We’re very close to a time when the specs of a particular tablet will cease to matter. The only thing that will matter is the ecosystem that is attached.
Even now, if your favorite aunt tells you that she’s purchased two dozen apps and 15 movies on Apple’s App Store and iTunes store, do you still recommend her a similarly outfitted Kindle Fire HD because it’s slightly cheaper than an iPad mini? Are you doing her any service by doing that?

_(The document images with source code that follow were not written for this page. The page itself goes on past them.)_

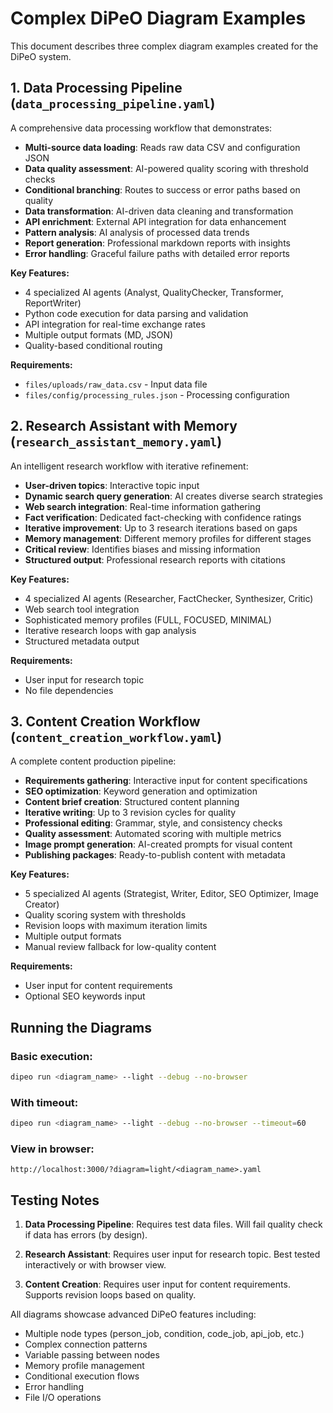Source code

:# Complex DiPeO Diagram Examples

This document describes three complex diagram examples created for the DiPeO system.

## 1. Data Processing Pipeline (`data_processing_pipeline.yaml`)

A comprehensive data processing workflow that demonstrates:
- **Multi-source data loading**: Reads raw data CSV and configuration JSON
- **Data quality assessment**: AI-powered quality scoring with threshold checks
- **Conditional branching**: Routes to success or error paths based on quality
- **Data transformation**: AI-driven data cleaning and transformation
- **API enrichment**: External API integration for data enhancement
- **Pattern analysis**: AI analysis of processed data trends
- **Report generation**: Professional markdown reports with insights
- **Error handling**: Graceful failure paths with detailed error reports

**Key Features:**
- 4 specialized AI agents (Analyst, QualityChecker, Transformer, ReportWriter)
- Python code execution for data parsing and validation
- API integration for real-time exchange rates
- Multiple output formats (MD, JSON)
- Quality-based conditional routing

**Requirements:**
- `files/uploads/raw_data.csv` - Input data file
- `files/config/processing_rules.json` - Processing configuration

## 2. Research Assistant with Memory (`research_assistant_memory.yaml`)

An intelligent research workflow with iterative refinement:
- **User-driven topics**: Interactive topic input
- **Dynamic search query generation**: AI creates diverse search strategies
- **Web search integration**: Real-time information gathering
- **Fact verification**: Dedicated fact-checking with confidence ratings
- **Iterative improvement**: Up to 3 research iterations based on gaps
- **Memory management**: Different memory profiles for different stages
- **Critical review**: Identifies biases and missing information
- **Structured output**: Professional research reports with citations

**Key Features:**
- 4 specialized AI agents (Researcher, FactChecker, Synthesizer, Critic)
- Web search tool integration
- Sophisticated memory profiles (FULL, FOCUSED, MINIMAL)
- Iterative research loops with gap analysis
- Structured metadata output

**Requirements:**
- User input for research topic
- No file dependencies

## 3. Content Creation Workflow (`content_creation_workflow.yaml`)

A complete content production pipeline:
- **Requirements gathering**: Interactive input for content specifications
- **SEO optimization**: Keyword generation and optimization
- **Content brief creation**: Structured content planning
- **Iterative writing**: Up to 3 revision cycles for quality
- **Professional editing**: Grammar, style, and consistency checks
- **Quality assessment**: Automated scoring with multiple metrics
- **Image prompt generation**: AI-created prompts for visual content
- **Publishing packages**: Ready-to-publish content with metadata

**Key Features:**
- 5 specialized AI agents (Strategist, Writer, Editor, SEO Optimizer, Image Creator)
- Quality scoring system with thresholds
- Revision loops with maximum iteration limits
- Multiple output formats
- Manual review fallback for low-quality content

**Requirements:**
- User input for content requirements
- Optional SEO keywords input

## Running the Diagrams

### Basic execution:
```bash
dipeo run <diagram_name> --light --debug --no-browser
```

### With timeout:
```bash
dipeo run <diagram_name> --light --debug --no-browser --timeout=60
```

### View in browser:
```
http://localhost:3000/?diagram=light/<diagram_name>.yaml
```

## Testing Notes

1. **Data Processing Pipeline**: Requires test data files. Will fail quality check if data has errors (by design).

2. **Research Assistant**: Requires user input for research topic. Best tested interactively or with browser view.

3. **Content Creation**: Requires user input for content requirements. Supports revision loops based on quality.

All diagrams showcase advanced DiPeO features including:
- Multiple node types (person_job, condition, code_job, api_job, etc.)
- Complex connection patterns
- Variable passing between nodes
- Memory profile management
- Conditional execution flows
- Error handling
- File I/O operations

That’s sort of the nubbin of advantage that Apple has in this brave new content world. In the end it’s about who will have access to the most content across ecosystems. That is what upsets the balance of power between the silos of Microsoft, Google, Apple and Amazon. Right now, Apple has an advantage because everyone wants to be on the iPad. It has the largest, most lucrative audience for content. In the future, who knows? But I doubt very much that we’ll be seeing anyone make buying choices based on specs unless they have a very specific need that must be filled.
The Kindle Fire HD is a pipeline for Amazon’s content, but it’s also its protector. It’s the pipe that allows the spice to flow even if Apple decides that the Amazon Video app is no longer welcome on the iPad, and Google cuts off Android at the knees and starts building its own revision. In that world, the Kindle Fire HD, Google Nexus tablets, iPad and yes, even the Surface, are the winners. It’s the mobile giants without content to shuttle that are in the dirt then. Samsung App Store anyone?
Bottom Line
The Kindle Fire HD is a very, very good tablet for people with a preference for Amazon content. It offers the best experience for Kindle books and Amazon movies and has an interface designed to front that content at all costs.
When Amazon decided to build the best tablet it could sell at cost, that gave it a 30% margin advantage on Apple (but not Google, though that’s another story) and I think it could have done better. But it will. Amazon has a willingness to play fast and loose with the rules of profit. It has a clearly focused idea of who its customers are and who it’s building its hardware for and it’s not making any excuses about it.
Those factors make Amazon a company to watch, and they make the Kindle Fire HD better than it should be. I’m very interested to see what’s next.